How many times do students use the digital assistant on average per game depending on the groups?

In [None]:
# Filter only groups B and C
groups_BC_interaction = interaction_data[
    interaction_data[int_const.GROUP_ID_DATA_KEY].isin([int_const.GROUP_B, int_const.GROUP_C])
]

# Filter only assistant help received events
assistant_calls = groups_BC_interaction[
    (groups_BC_interaction[int_const.ACTION_DATA_KEY] == int_const.RECEIVED_ACTION) &
    (groups_BC_interaction[int_const.OBJECT_DATA_KEY] == int_const.ASSISTANT_HELP_OBJECT)
].copy()

# Get all game_id for groups B and C
all_games = groups_BC_interaction[[int_const.GROUP_ID_DATA_KEY, int_const.GAME_ID_DATA_KEY]].drop_duplicates()

# Count number of assistant calls per game
calls_count = assistant_calls.groupby([int_const.GROUP_ID_DATA_KEY, int_const.GAME_ID_DATA_KEY]).size().reset_index(name='num_calls')

# Merge with all games to include games with 0 calls
calls_per_game_group = pd.merge(all_games, calls_count, on=[int_const.GROUP_ID_DATA_KEY, int_const.GAME_ID_DATA_KEY], how='left')

# Replace NaN (games with no calls) by 0
calls_per_game_group['num_calls'] = calls_per_game_group['num_calls'].fillna(0).astype(int)

# Export to Excel for debug
calls_per_game_group.to_excel("../debug/debug_calls_to_assistant_per_game.xlsx")


# Separate B and C
calls_B = calls_per_game_group[calls_per_game_group['group_id'] == 'B']['num_calls']
calls_C = calls_per_game_group[calls_per_game_group['group_id'] == 'C']['num_calls']
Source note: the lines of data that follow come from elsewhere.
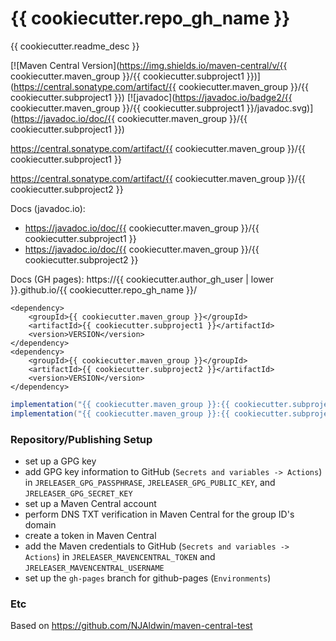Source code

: # {{ cookiecutter.repo_gh_name }}

{{ cookiecutter.readme_desc }}

[![Maven Central Version](https://img.shields.io/maven-central/v/{{ cookiecutter.maven_group }}/{{ cookiecutter.subproject1 }})](https://central.sonatype.com/artifact/{{ cookiecutter.maven_group }}/{{ cookiecutter.subproject1 }})
[![javadoc](https://javadoc.io/badge2/{{ cookiecutter.maven_group }}/{{ cookiecutter.subproject1 }}/javadoc.svg)](https://javadoc.io/doc/{{ cookiecutter.maven_group }}/{{ cookiecutter.subproject1 }})

https://central.sonatype.com/artifact/{{ cookiecutter.maven_group }}/{{ cookiecutter.subproject1 }}

https://central.sonatype.com/artifact/{{ cookiecutter.maven_group }}/{{ cookiecutter.subproject2 }}

Docs (javadoc.io):
 - https://javadoc.io/doc/{{ cookiecutter.maven_group }}/{{ cookiecutter.subproject1 }}
 - https://javadoc.io/doc/{{ cookiecutter.maven_group }}/{{ cookiecutter.subproject2 }}

Docs (GH pages): https://{{ cookiecutter.author_gh_user | lower }}.github.io/{{ cookiecutter.repo_gh_name }}/

```maven
<dependency>
    <groupId>{{ cookiecutter.maven_group }}</groupId>
    <artifactId>{{ cookiecutter.subproject1 }}</artifactId>
    <version>VERSION</version>
</dependency>
<dependency>
    <groupId>{{ cookiecutter.maven_group }}</groupId>
    <artifactId>{{ cookiecutter.subproject2 }}</artifactId>
    <version>VERSION</version>
</dependency>
```

```gradle
implementation("{{ cookiecutter.maven_group }}:{{ cookiecutter.subproject1 }}:VERSION")
implementation("{{ cookiecutter.maven_group }}:{{ cookiecutter.subproject2 }}:VERSION")
```

### Repository/Publishing Setup

- set up a GPG key
- add GPG key information to GitHub (`Secrets and variables -> Actions`) in `JRELEASER_GPG_PASSPHRASE`, `JRELEASER_GPG_PUBLIC_KEY`, and `JRELEASER_GPG_SECRET_KEY`
- set up a Maven Central account
- perform DNS TXT verification in Maven Central for the group ID's domain
- create a token in Maven Central
- add the Maven credentials to GitHub (`Secrets and variables -> Actions`) in `JRELEASER_MAVENCENTRAL_TOKEN` and `JRELEASER_MAVENCENTRAL_USERNAME`
- set up the `gh-pages` branch for github-pages (`Environments`)

### Etc

Based on https://github.com/NJAldwin/maven-central-test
# Combine B + C if desired
calls_BC = pd.concat([calls_B, calls_C])

# Descriptive statistics
mean_B = calls_B.mean()
std_B = calls_B.std()
mean_C = calls_C.mean()
std_C = calls_C.std()

difference_BC = mean_B - mean_C
percent_reduction = (difference_BC / mean_B) * 100

print("=== DESCRIPTIVE STATISTICS ===")
print(f"Group B (n={len(calls_B)}): M = {mean_B:.2f}, SD = {std_B:.2f}")
print(f"Group C (n={len(calls_C)}): M = {mean_C:.2f}, SD = {std_C:.2f}")
print(f".   Difference (B - C): {difference_BC:.2f}")
print(f".   Percent reduction from B to C: {percent_reduction:.2f}%")

alpha = 0.05
# Normality tests
print("\n=== NORMALITY TESTS (Shapiro-Wilk) ===")
shapiro_B = stats.shapiro(calls_B)
shapiro_C = stats.shapiro(calls_C)
print(f"Group B: p-value = {shapiro_B.pvalue:.4f} -> {'normally distributed' if shapiro_B.pvalue >= alpha else 'not normally distributed'}")
print(f"Group C: p-value = {shapiro_C.pvalue:.4f} -> {'normally distributed' if shapiro_C.pvalue >= alpha else 'not normally distributed'}")

# Levene test for equal variances
print(f"\n=== HOMOGENEITY OF VARIANCES (Levene) ===")
levene_p = stats.levene(calls_B, calls_C).pvalue
print(f"Levene p-value = {levene_p:.4f} -> {'variances are similar' if levene_p >= alpha else 'variances differ'}")

print(f"\n=== TEST RESULTS ===")
# Choose statistical test
normal_B = shapiro_B.pvalue >= alpha
normal_C = shapiro_C.pvalue >= alpha
equal_var = levene_p >= alpha


if normal_B and normal_C and equal_var:
    print("Using independent t-test (parametric)")
    stat, p_value = stats.ttest_ind(calls_B, calls_C, equal_var=True)
else:
    print("Using Mann-Whitney U test (non-parametric)")
    stat, p_value = stats.mannwhitneyu(calls_B, calls_C, alternative='two-sided')

print(f"Test statistic = {stat:.4f}")
print(f"P-value = {p_value:.4f}")

if p_value < alpha:
    print(f"SIGNIFICANT difference: p = {p_value:.4f} < {alpha}")
else:
    print(f"No significant difference: p = {p_value:.4f} >= {alpha}")